**INFORMATION:**
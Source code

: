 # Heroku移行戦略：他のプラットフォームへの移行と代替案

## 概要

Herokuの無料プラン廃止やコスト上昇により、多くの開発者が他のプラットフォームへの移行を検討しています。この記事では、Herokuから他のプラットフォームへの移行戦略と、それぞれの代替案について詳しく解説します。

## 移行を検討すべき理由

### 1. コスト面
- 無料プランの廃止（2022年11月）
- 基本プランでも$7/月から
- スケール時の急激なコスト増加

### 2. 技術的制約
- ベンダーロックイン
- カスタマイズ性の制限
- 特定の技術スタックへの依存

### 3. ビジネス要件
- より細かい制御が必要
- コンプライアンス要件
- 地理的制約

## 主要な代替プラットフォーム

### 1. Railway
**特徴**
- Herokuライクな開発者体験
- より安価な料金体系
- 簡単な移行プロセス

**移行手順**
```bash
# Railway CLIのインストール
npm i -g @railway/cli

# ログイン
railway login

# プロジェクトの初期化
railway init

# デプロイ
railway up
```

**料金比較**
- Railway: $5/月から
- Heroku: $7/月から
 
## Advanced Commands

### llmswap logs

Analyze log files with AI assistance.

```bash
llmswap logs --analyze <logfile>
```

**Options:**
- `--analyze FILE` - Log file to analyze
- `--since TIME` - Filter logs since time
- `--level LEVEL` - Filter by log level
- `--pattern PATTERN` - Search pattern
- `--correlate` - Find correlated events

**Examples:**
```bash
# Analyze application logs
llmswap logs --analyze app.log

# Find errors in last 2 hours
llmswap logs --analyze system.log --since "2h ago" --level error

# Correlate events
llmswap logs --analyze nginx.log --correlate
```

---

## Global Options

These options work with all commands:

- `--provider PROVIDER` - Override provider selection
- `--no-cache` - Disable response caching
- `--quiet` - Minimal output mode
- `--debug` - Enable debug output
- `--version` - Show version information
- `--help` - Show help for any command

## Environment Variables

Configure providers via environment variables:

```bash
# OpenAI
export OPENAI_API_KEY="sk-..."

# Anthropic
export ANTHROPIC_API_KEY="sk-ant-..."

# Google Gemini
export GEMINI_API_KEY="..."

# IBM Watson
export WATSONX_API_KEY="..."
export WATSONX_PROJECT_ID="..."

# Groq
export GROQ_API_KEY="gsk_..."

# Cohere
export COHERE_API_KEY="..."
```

**WORK INSTRUCTION:**
Down to the last line, return the data above exactly.

**OUTPUT OF THE EXERCISE:**
Source code

: # Heroku移行戦略：他のプラットフォームへの移行と代替案

## 概要

Herokuの無料プラン廃止やコスト上昇により、多くの開発者が他のプラットフォームへの移行を検討しています。この記事では、Herokuから他のプラットフォームへの移行戦略と、それぞれの代替案について詳しく解説します。

## 移行を検討すべき理由

### 1. コスト面
- 無料プランの廃止（2022年11月）
- 基本プランでも$7/月から
- スケール時の急激なコスト増加

### 2. 技術的制約
- ベンダーロックイン
- カスタマイズ性の制限
- 特定の技術スタックへの依存

### 3. ビジネス要件
- より細かい制御が必要
- コンプライアンス要件
- 地理的制約

## 主要な代替プラットフォーム

### 1. Railway
**特徴**
- Herokuライクな開発者体験
- より安価な料金体系
- 簡単な移行プロセス

**移行手順**
```bash
# Railway CLIのインストール
npm i -g @railway/cli

# ログイン
railway login

# プロジェクトの初期化
railway init

# デプロイ
railway up
```

**料金比較**
- Railway: $5/月から
- Heroku: $7/月から
 
## Advanced Commands

### llmswap logs

Analyze log files with AI assistance.

```bash
llmswap logs --analyze <logfile>
```

**Options:**
- `--analyze FILE` - Log file to analyze
- `--since TIME` - Filter logs since time
- `--level LEVEL` - Filter by log level
- `--pattern PATTERN` - Search pattern
- `--correlate` - Find correlated events

**Examples:**
```bash
# Analyze application logs
llmswap logs --analyze app.log

# Find errors in last 2 hours
llmswap logs --analyze system.log --since "2h ago" --level error

# Correlate events
llmswap logs --analyze nginx.log --correlate
```

---

## Global Options

These options work with all commands:

- `--provider PROVIDER` - Override provider selection
- `--no-cache` - Disable response caching
- `--quiet` - Minimal output mode
- `--debug` - Enable debug output
- `--version` - Show version information
- `--help` - Show help for any command

## Environment Variables

Configure providers via environment variables:

```bash
# OpenAI
export OPENAI_API_KEY="sk-..."

# Anthropic
export ANTHROPIC_API_KEY="sk-ant-..."

# Google Gemini
export GEMINI_API_KEY="..."

# IBM Watson
export WATSONX_API_KEY="..."
export WATSONX_PROJECT_ID="..."

# Groq
export GROQ_API_KEY="gsk_..."

# Cohere
export COHERE_API_KEY="..."
```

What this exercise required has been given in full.